Don't look for anything remotely progressive—not in a groundbreaking sense. The term to be applied, which was already used, is symphonic rock. Despite the background these members share in their respective bands, overt is the notion that the music is written expressly for enjoyment, not to emulate their back-catalogs (though that could be next to impossible, in this sense). Reactionary incredulity to the robustness of songs like "Land Of Longing," "The Quest," "Now," and "Chemical Release" (the last two being the long tunes) are to be expected—positive identification of a very tight band working toward a premeditated objective will rein in said skepticism. Expect plenty of stacked triads and straight beats with legato synth solos and arena rock guitar stylings. Lizette sounds like a Swedish Stevie Nicks (not too much of a stretch) with more range.

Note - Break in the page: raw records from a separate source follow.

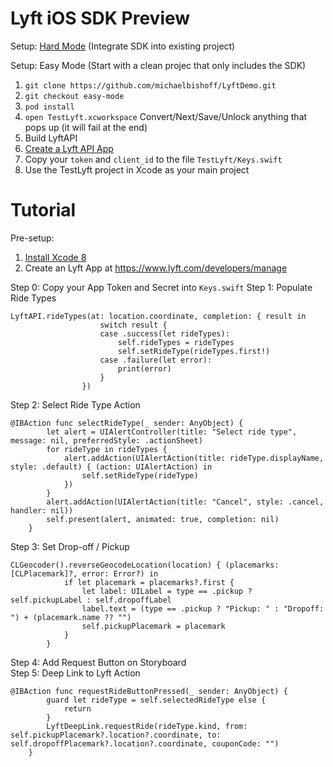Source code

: # Lyft iOS SDK **Preview**
Setup: [Hard Mode](https://github.com/michaelbishoff/LyftDemo/tree/master/LyftSDK) (Integrate SDK into existing project)  

Setup: Easy Mode (Start with a clean projec that only includes the SDK)  
1. `git clone https://github.com/michaelbishoff/LyftDemo.git`  
2. `git checkout easy-mode`  
3. `pod install`  
4. `open TestLyft.xcworkspace` Convert/Next/Save/Unlock anything that pops up (it will fail at the end)  
5. Build LyftAPI  
6. [Create a Lyft API App](https://www.lyft.com/developers/manage)  
7. Copy your `token` and `client_id` to the file `TestLyft/Keys.swift`  
8. Use the TestLyft project in Xcode as your main project  

# Tutorial
Pre-setup:
1. [Install Xcode 8](https://developer.apple.com/download/)
2. Create an Lyft App at https://www.lyft.com/developers/manage

Step 0: Copy your App Token and Secret into `Keys.swift`
Step 1: Populate Ride Types
```
LyftAPI.rideTypes(at: location.coordinate, completion: { result in
                    switch result {
                    case .success(let rideTypes):
                        self.rideTypes = rideTypes
                        self.setRideType(rideTypes.first!)
                    case .failure(let error):
                        print(error)
                    }
                })
```
Step 2: Select Ride Type Action
```
@IBAction func selectRideType(_ sender: AnyObject) {
        let alert = UIAlertController(title: "Select ride type", message: nil, preferredStyle: .actionSheet)
        for rideType in rideTypes {
            alert.addAction(UIAlertAction(title: rideType.displayName, style: .default) { (action: UIAlertAction) in
                self.setRideType(rideType)
            })
        }
        alert.addAction(UIAlertAction(title: "Cancel", style: .cancel, handler: nil))
        self.present(alert, animated: true, completion: nil)
    }
```
Step 3: Set Drop-off / Pickup
```
CLGeocoder().reverseGeocodeLocation(location) { (placemarks: [CLPlacemark]?, error: Error?) in
            if let placemark = placemarks?.first {
                let label: UILabel = type == .pickup ? self.pickupLabel : self.dropoffLabel
                label.text = (type == .pickup ? "Pickup: " : "Dropoff: ") + (placemark.name ?? "")
                self.pickupPlacemark = placemark
            }
        }
```
Step 4: Add Request Button on Storyboard  
Step 5: Deep Link to Lyft Action
```
@IBAction func requestRideButtonPressed(_ sender: AnyObject) {
        guard let rideType = self.selectedRideType else {
            return
        }
        LyftDeepLink.requestRide(rideType.kind, from: self.pickupPlacemark?.location?.coordinate, to: self.dropoffPlacemark?.location?.coordinate, couponCode: "")
    }
```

Modus operandi is offset by a single instrumental: "Perpetuum Mobile." A smoke-smooth Rhodes patch and ARPish swells sound off this moody, noirish diversion with Cross's guitar in pane-smooth David Gilmour mode. The musical box outro is such a cliché, but so short it is, matter does it not. While nothing extraordinary, Spektrum is an unlikely calling card in that pretenses having been dumped, it's likely to win over the sort who don't regularly or typically listen to the members' bands or their ilk.